Hi, I have ~3GB of CSV data in Azure Storage and am using Serverless SQL Pools to query this data using a View. If I do a query such as this I get a data processed total of around 3GB (which is to be expected as it's scanning all the data)
SELECT COUNT()
FROM
OPENROWSET
(
BULK 'sourcedatadesktopdataflow/salesorderline/OrderYear=/OrderMonth=/OrderDatePartition=/*.csv',
DATA_SOURCE = 'ExternalDataSourceDataLake',
FORMAT = 'CSV',
PARSER_VERSION = '2.0',
HEADER_ROW = TRUE,
FIELDTERMINATOR =','
)
WITH
(
OrderLineID INT,
OrderDate DATE
)
AS fct
However, if I group by a column in the CSV data, the data processed is doubled to 6GB and I can't work out why this would be the case.

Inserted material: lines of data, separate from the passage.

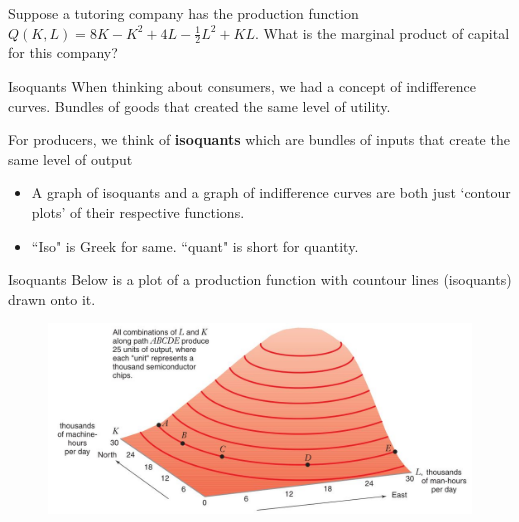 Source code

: \documentclass[11pt,t]{beamer}
\begin{document}
\begin{frame}
  
  \bigskip
  Suppose a tutoring company has the production function $Q(K,L) = 8K - K^2 + 4L - \tfrac{1}{2} L^2 + KL$. What is the marginal product of capital for this company?
\end{frame}

\begin{frame}{Isoquants}
  When thinking about consumers, we had a concept of indifference curves. Bundles of goods that created the same level of utility. 
  
  \bigskip\pause
  For producers, we think of \textbf{isoquants} which are bundles of inputs that create the same level of output

  \bigskip\pause
  \begin{itemize}
    \item A graph of isoquants and a graph of indifference curves are both just `contour plots' of their respective functions.

    \item ``Iso" is Greek for same. ``quant" is short for quantity.
  \end{itemize}
\end{frame}

\begin{frame}{Isoquants}
  Below is a plot of a production function with countour lines (isoquants) drawn onto it.

  \begin{figure}
    \includegraphics[width=\linewidth]{figures/fig6_6.jpg}
  \end{figure}
\end{frame}
\end{document}
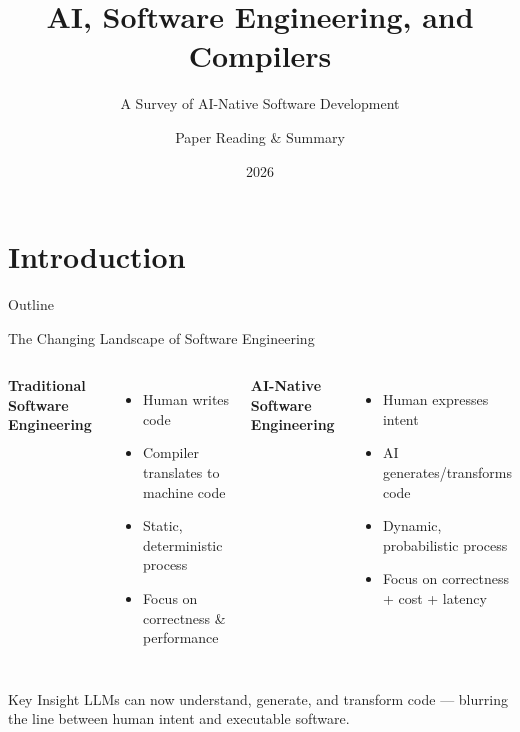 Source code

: \documentclass[aspectratio=169,10pt]{beamer}
\title{AI, Software Engineering, and Compilers}
\subtitle{A Survey of AI-Native Software Development}
\author{Paper Reading \& Summary}
\date{2026}
\institute{PhD Seminar}
\begin{document}
\maketitle

\section{Introduction}

\begin{frame}{Outline}
    \tableofcontents
\end{frame}

\begin{frame}{The Changing Landscape of Software Engineering}
    \begin{columns}
    \textbf{Traditional Software Engineering}
    \begin{itemize}
        \item Human writes code
        \item Compiler translates to machine code
        \item Static, deterministic process
        \item Focus on correctness \& performance
    \end{itemize}
    
    \textbf{AI-Native Software Engineering}
    \begin{itemize}
        \item Human expresses \alert{intent}
        \item AI generates/transforms code
        \item Dynamic, probabilistic process
        \item Focus on correctness + cost + latency
    \end{itemize}
    \end{columns}
    
    \vspace{1em}
    \begin{block}{Key Insight}
    LLMs can now understand, generate, and transform code — blurring the line between human intent and executable software.
    \end{block}
\end{frame}
\end{document}
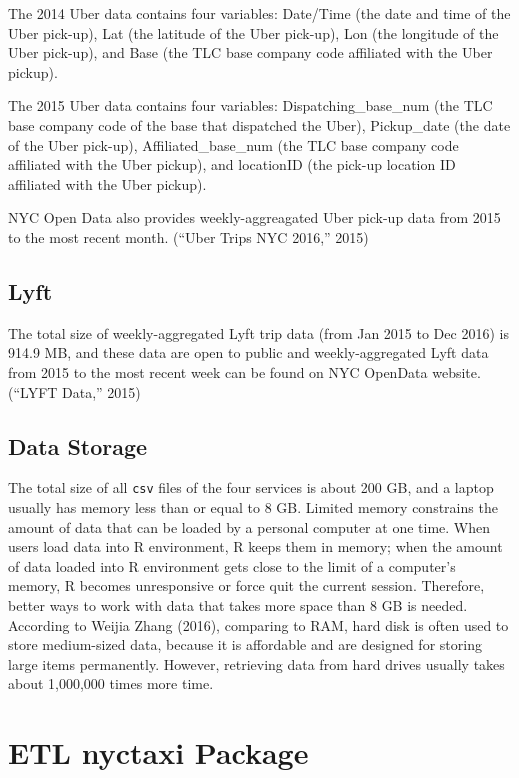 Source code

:\documentclass[12pt,twoside]{reedthesis}
\theoremstyle{definition}
\theoremstyle{definition}
\theoremstyle{definition}
\theoremstyle{remark}
\begin{document}
The 2014 Uber data contains four variables: Date/Time (the date and time
of the Uber pick-up), Lat (the latitude of the Uber pick-up), Lon (the
longitude of the Uber pick-up), and Base (the TLC base company code
affiliated with the Uber pickup).

The 2015 Uber data contains four variables: Dispatching\_base\_num (the
TLC base company code of the base that dispatched the Uber),
Pickup\_date (the date of the Uber pick-up), Affiliated\_base\_num (the
TLC base company code affiliated with the Uber pickup), and locationID
(the pick-up location ID affiliated with the Uber pickup).

NYC Open Data also provides weekly-aggreagated Uber pick-up data from
2015 to the most recent month. (``Uber Trips NYC 2016,'' 2015)

\subsection{Lyft}\label{lyft-1}

The total size of weekly-aggregated Lyft trip data (from Jan 2015 to Dec
2016) is 914.9 MB, and these data are open to public and
weekly-aggregated Lyft data from 2015 to the most recent week can be
found on NYC OpenData website. (``LYFT Data,'' 2015)

\subsection{Data Storage}\label{data-storage}

The total size of all \texttt{csv} files of the four services is about
200 GB, and a laptop usually has memory less than or equal to 8 GB.
Limited memory constrains the amount of data that can be loaded by a
personal computer at one time. When users load data into R environment,
R keeps them in memory; when the amount of data loaded into R
environment gets close to the limit of a computer's memory, R becomes
unresponsive or force quit the current session. Therefore, better ways
to work with data that takes more space than 8 GB is needed. According
to Weijia Zhang (2016), comparing to RAM, hard disk is often used to
store medium-sized data, because it is affordable and are designed for
storing large items permanently. However, retrieving data from hard
drives usually takes about 1,000,000 times more time.

\section{ETL nyctaxi Package}\label{etl-nyctaxi-package}
\end{document}
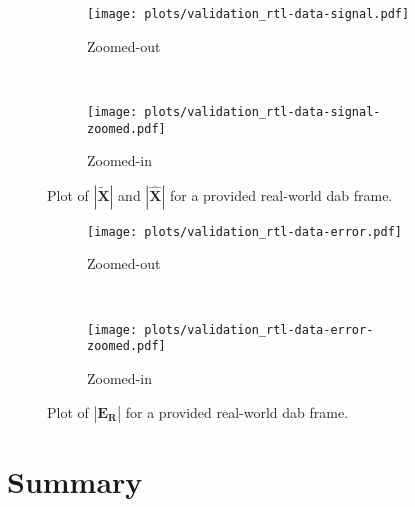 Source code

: \documentclass[class=report,11pt,crop=false]{standalone}
\begin{document}
\begin{figure}[htbp]
  \centering
  \captionsetup{type=figure}
  \begin{subfigure}[t]{\textwidth}
    \centering
    \captionsetup{type=figure}
    \texttt{[image: plots/validation\_rtl-data-signal.pdf]}
    \caption{Zoomed-out}
    \label{fig:validation_rtl-data-signal}
  \end{subfigure}%
  \\
  \begin{subfigure}[t]{\textwidth}
    \centering
    \captionsetup{type=figure}
    \texttt{[image: plots/validation\_rtl-data-signal-zoomed.pdf]}
    \caption{Zoomed-in}
    \label{fig:validation_rtl-data-signal-zoomed}
  \end{subfigure}
  \caption{Plot of \(|\mathbf{\tilde{X}}|\) and \(|\mathbf{\hat{X}}|\) for a provided real-world \gls{dab} frame.}
  \label{fig:validation_rtl-data}
\end{figure}



\begin{figure}[htbp]
  \centering
  \captionsetup{type=figure}
  \begin{subfigure}[t]{\textwidth}
    \centering
    \captionsetup{type=figure}
    \texttt{[image: plots/validation\_rtl-data-error.pdf]}
    \caption{Zoomed-out}
    \label{fig:validation_rtl-data-error}
  \end{subfigure}%
  \\
  \begin{subfigure}[t]{\textwidth}
    \centering
    \captionsetup{type=figure}
    \texttt{[image: plots/validation\_rtl-data-error-zoomed.pdf]}
    \caption{Zoomed-in}
    \label{fig:validation_rtl-data-error-zoomed}
  \end{subfigure}
  \caption{Plot of \(|\mathbf{E_R}|\) for a provided real-world \gls{dab} frame.}
  \label{fig:validation_rtl-error}
\end{figure}


\begin{figure}

\end{figure}


\section{Summary}

\ifstandalone

\printnoidxglossary[type=\acronymtype,nonumberlist]
\fi
\end{document}
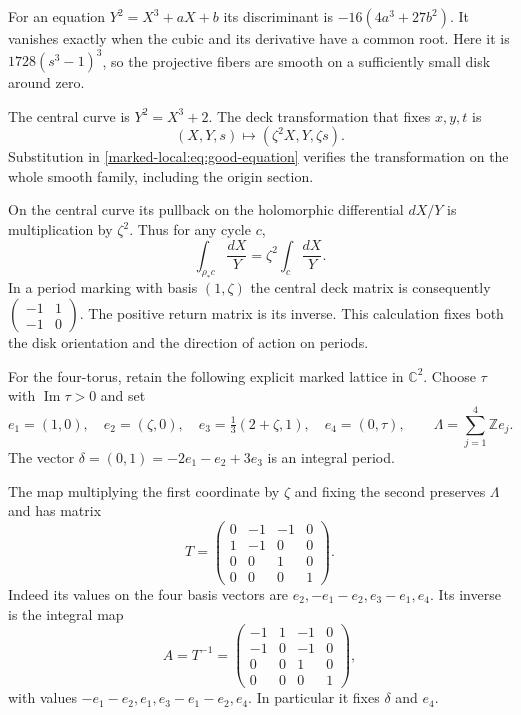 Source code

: For an equation $Y^2=X^3+aX+b$ its discriminant is
$-16(4a^3+27b^2)$. It vanishes exactly when the cubic and its
derivative have a common root. Here it is
$1728(s^3-1)^3$, so the projective fibers are smooth on a
sufficiently small disk around zero.

The central curve is
$Y^2=X^3+2$. The deck transformation that fixes $x,y,t$ is
\begin{equation}\label{marked-local:eq:actual-elliptic-deck}
 (X,Y,s)\longmapsto(\zeta^2X,Y,\zeta s).
\end{equation}
Substitution in \eqref{marked-local:eq:good-equation} verifies the transformation
on the whole smooth family, including the origin section.

On the central curve its pullback on the holomorphic differential
$dX/Y$ is multiplication by $\zeta^2$. Thus for any cycle $c$,
\[
 \int_{\rho_*c}\frac{dX}{Y}=\zeta^2\int_c\frac{dX}{Y}.
\]
In a period marking with basis $(1,\zeta)$ the central deck matrix
is consequently
$\left(\begin{smallmatrix}-1&1\\-1&0\end{smallmatrix}\right)$.
The positive return matrix is its inverse. This calculation fixes
both the disk orientation and the direction of action on periods.

For the four-torus, retain the following explicit marked lattice
in $\mathbb C^2$. Choose $\tau$ with $\operatorname{Im}\tau>0$ and set
\begin{equation}\label{marked-local:eq:period-lattice}
 e_1=(1,0),\quad e_2=(\zeta,0),\quad
 e_3=\tfrac13(2+\zeta,1),\quad e_4=(0,\tau),
 \qquad \Lambda=\sum_{j=1}^4\mathbb Ze_j.
\end{equation}
The vector $\delta=(0,1)=-2e_1-e_2+3e_3$ is an integral
period.

The map multiplying the first coordinate by $\zeta$ and
fixing the second preserves $\Lambda$ and has matrix
\begin{equation}\label{marked-local:eq:positive-T}
 T=\begin{pmatrix}0&-1&-1&0\\1&-1&0&0\\0&0&1&0\\0&0&0&1\end{pmatrix}.
\end{equation}
Indeed its values on the four basis vectors are
$e_2,-e_1-e_2,e_3-e_1,e_4$. Its inverse is the integral map
\begin{equation}\label{marked-local:eq:inverse-T}
 A=T^{-1}=
 \begin{pmatrix}-1&1&-1&0\\-1&0&-1&0\\0&0&1&0\\0&0&0&1\end{pmatrix},
\end{equation}
with values $-e_1-e_2,e_1,e_3-e_1-e_2,e_4$.
In particular it fixes $\delta$ and $e_4$.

Does anyone have any suggestions?
SELECT OrderDate,COUNT()
FROM
OPENROWSET
(
BULK 'sourcedatadesktopdataflow/salesorderline/OrderYear=/OrderMonth=/OrderDatePartition=/*.csv',
DATA_SOURCE = 'ExternalDataSourceDataLake',
FORMAT = 'CSV',
PARSER_VERSION = '2.0',
HEADER_ROW = TRUE,
FIELDTERMINATOR =','
)
WITH
(
OrderLineID INT,
OrderDate DATE
)
AS fct
GROUP BY OrderDate